* **WHAT THE TASK REQUIRES**
Line count for "OnSurfaceCreated": say how many lines of the data contain it, with no other text.

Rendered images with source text
★ ★ ★ ★ ★
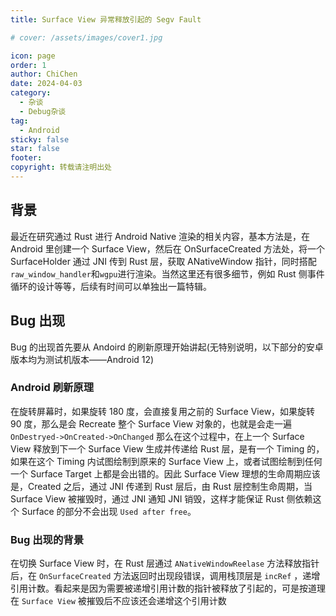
 ```yaml
---
title: Surface View 异常释放引起的 Segv Fault

# cover: /assets/images/cover1.jpg

icon: page
order: 1
author: ChiChen
date: 2024-04-03
category:
  - 杂谈
  - Debug杂谈
tag:
  - Android
sticky: false
star: false
footer:
copyright: 转载请注明出处
---
```


## 背景

最近在研究通过 Rust 进行 Android Native 渲染的相关内容，基本方法是，在 Android 里创建一个 Surface View，然后在 OnSurfaceCreated 方法处，将一个 SurfaceHolder 通过 JNI 传到 Rust 层，获取 ANativeWindow 指针，同时搭配`raw_window_handler`和`wgpu`进行渲染。当然这里还有很多细节，例如 Rust 侧事件循环的设计等等，后续有时间可以单独出一篇特辑。

## Bug 出现

Bug 的出现首先要从 Andoird 的刷新原理开始讲起(无特别说明，以下部分的安卓版本均为测试机版本——Android 12)

### Android 刷新原理

在旋转屏幕时，如果旋转 180 度，会直接复用之前的 Surface View，如果旋转 90 度，那么是会 Recreate 整个 Surface View 对象的，也就是会走一遍 `OnDestryed->OnCreated->OnChanged` 那么在这个过程中，在上一个 Surface View 释放到下一个 Surface View 生成并传递给 Rust 层，是有一个 Timing 的，如果在这个 Timing 内试图绘制到原来的 Surface View 上，或者试图绘制到任何一个 Surface Target 上都是会出错的。因此 Surface View 理想的生命周期应该是，Created 之后，通过 JNI 传递到 Rust 层后，由 Rust 层控制生命周期，当 Surface View 被摧毁时，通过 JNI 通知 JNI 销毁，这样才能保证 Rust 侧依赖这个 Surface 的部分不会出现 `Used after free`。

### Bug 出现的背景

在切换 Surface View 时，在 Rust 层通过 `ANativeWindowReelase` 方法释放指针后，在 `OnSurfaceCreated` 方法返回时出现段错误，调用栈顶层是 `incRef` ，递增引用计数。看起来是因为需要被递增引用计数的指针被释放了引起的，可是按道理在 `Surface View` 被摧毁后不应该还会递增这个引用计数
★ ★ ★ ★ ★
* **SOLUTION FOR THIS TASK**
2